On May 5, 2004, AHI filed a motion to modify the November 14, 2003 consolidation order

to clarify that (a) the actions retain their separate status and have not merged; (b) motions, orders and other pleadings solely relating to one action, have no res judicata or other preclusive effect on the other action; and (c) to the extent one action cannot promptly proceed to trial, the actions will be severed so that trial on the other can proceed. Further, [AHI] requests that the Court set a trial date certain in early July 2004 so that one or both of these cases can be resolved at that time.

Judge Lo's June 8, 2004 order denied this motion. However, the following was stated at the May 17, 2004 hearing:

MS. SUGIMURA: Your Honor, is that without prejudice?

THE COURT: Without prejudice.

MS. SUGIMURA: So that we could raise it at some other time?

THE COURT: If it's necessary, you may re-raise that, okay. It will be done without prejudice.

MS. SUGIMURA: Your Honor, may we raise it as an oral motion as in if we have a trial, another trial and Mr. Fuchs files something the day before, would we have leave to do it by oral motion?

THE COURT: It will be allowed sua sponte.
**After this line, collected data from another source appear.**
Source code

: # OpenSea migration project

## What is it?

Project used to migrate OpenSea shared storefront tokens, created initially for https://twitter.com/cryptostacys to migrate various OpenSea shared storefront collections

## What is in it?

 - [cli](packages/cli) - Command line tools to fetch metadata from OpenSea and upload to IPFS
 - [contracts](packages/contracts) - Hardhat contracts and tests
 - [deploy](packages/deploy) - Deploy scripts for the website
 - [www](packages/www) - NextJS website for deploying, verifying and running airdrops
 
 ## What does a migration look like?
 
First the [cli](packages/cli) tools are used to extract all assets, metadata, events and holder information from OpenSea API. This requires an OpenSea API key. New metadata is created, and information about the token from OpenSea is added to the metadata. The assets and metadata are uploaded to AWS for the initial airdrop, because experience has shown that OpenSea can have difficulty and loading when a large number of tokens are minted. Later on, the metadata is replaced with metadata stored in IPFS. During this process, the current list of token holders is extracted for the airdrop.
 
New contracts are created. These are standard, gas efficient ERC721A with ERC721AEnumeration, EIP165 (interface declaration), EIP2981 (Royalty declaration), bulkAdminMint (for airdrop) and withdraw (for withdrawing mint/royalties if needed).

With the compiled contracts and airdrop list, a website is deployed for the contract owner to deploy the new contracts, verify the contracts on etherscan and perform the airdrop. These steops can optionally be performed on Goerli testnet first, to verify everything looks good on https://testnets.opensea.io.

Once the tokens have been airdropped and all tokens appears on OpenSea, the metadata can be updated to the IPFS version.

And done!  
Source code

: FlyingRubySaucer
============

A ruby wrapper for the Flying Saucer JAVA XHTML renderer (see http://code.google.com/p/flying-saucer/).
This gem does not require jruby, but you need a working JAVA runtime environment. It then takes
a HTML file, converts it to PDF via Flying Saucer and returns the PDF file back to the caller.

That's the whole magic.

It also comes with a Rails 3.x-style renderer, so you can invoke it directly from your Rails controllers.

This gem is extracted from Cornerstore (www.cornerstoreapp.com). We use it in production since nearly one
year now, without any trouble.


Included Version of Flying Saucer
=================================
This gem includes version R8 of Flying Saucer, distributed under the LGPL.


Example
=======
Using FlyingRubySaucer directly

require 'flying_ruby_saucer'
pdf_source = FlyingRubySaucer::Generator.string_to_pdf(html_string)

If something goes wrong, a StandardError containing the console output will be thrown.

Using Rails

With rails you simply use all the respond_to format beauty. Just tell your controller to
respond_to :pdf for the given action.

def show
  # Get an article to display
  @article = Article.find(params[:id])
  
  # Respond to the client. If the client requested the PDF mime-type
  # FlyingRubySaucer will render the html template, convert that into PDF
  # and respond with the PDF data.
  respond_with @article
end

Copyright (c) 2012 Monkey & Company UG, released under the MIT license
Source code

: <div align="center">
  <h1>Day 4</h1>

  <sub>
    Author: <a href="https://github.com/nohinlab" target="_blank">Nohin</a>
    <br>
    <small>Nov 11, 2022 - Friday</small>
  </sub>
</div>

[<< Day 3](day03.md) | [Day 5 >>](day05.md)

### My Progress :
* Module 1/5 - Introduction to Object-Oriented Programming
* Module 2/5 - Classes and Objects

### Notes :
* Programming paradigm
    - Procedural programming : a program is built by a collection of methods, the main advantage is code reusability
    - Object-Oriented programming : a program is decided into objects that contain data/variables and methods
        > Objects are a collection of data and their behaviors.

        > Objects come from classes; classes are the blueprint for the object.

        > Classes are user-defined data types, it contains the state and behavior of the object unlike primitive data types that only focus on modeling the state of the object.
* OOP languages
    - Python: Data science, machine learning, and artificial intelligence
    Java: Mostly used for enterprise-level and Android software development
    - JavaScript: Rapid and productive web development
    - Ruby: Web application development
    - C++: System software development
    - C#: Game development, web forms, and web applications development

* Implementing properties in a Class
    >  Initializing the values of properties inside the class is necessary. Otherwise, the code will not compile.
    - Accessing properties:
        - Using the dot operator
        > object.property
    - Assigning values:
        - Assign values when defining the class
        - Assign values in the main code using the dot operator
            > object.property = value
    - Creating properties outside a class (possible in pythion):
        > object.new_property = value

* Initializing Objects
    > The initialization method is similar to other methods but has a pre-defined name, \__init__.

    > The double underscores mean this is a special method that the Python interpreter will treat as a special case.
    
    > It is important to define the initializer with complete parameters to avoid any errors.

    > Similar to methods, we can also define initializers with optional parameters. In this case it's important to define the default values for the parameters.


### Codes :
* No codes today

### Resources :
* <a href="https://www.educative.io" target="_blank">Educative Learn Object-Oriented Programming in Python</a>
On June 21, 2004, Fuchs filed a motion to strike the complaint filed in Case 5414 because it was not signed by an attorney and to order AHI and Walton to pay the reasonable attorney fees and costs incurred by Fuchs. On July 1, 2004, AHI responded in part as follows:

Almost 8 months ago, on November 4, 2003, [Fuchs] made an untimely attempt to file a jury demand in [Case 5414]. As the jury demand was filed almost 2 months after the case was at issue, this court denied [Fuchs's] untimely demand. . . .

Almost 4 months later, on February 27, 2004, [Fuchs] filed a Motion seeking the court's leave to again file the November 4, 2003 jury demand, arguing that he did not waive his right to a jury trial because the demand had not been untimely. . . . After a hearing, the Honorable Judge Faye M. Koyanagi . . . denied his motion. . . .

Almost 8 months after the Complaint in [Case 5414] was filed, [Fuchs] filed a Motion to dismiss [Case 5414], making the exact same arguments he is making in his present motion, i.e. that the case should be dismissed because the Complaint was not signed by an attorney. . . . [Fuchs's] Motion to dismiss was nothing more than an attempt to overcome his waiver of his right to a jury trial. If he was successful, [AHI] would have to refile its Complaint and [Fuchs] would then have a second chance to file a jury demand. The Honorable Judge Christopher P. McKenzie saw through [Fuchs's] shenanigans, wholly rejected his arguments and denied his motion. . . .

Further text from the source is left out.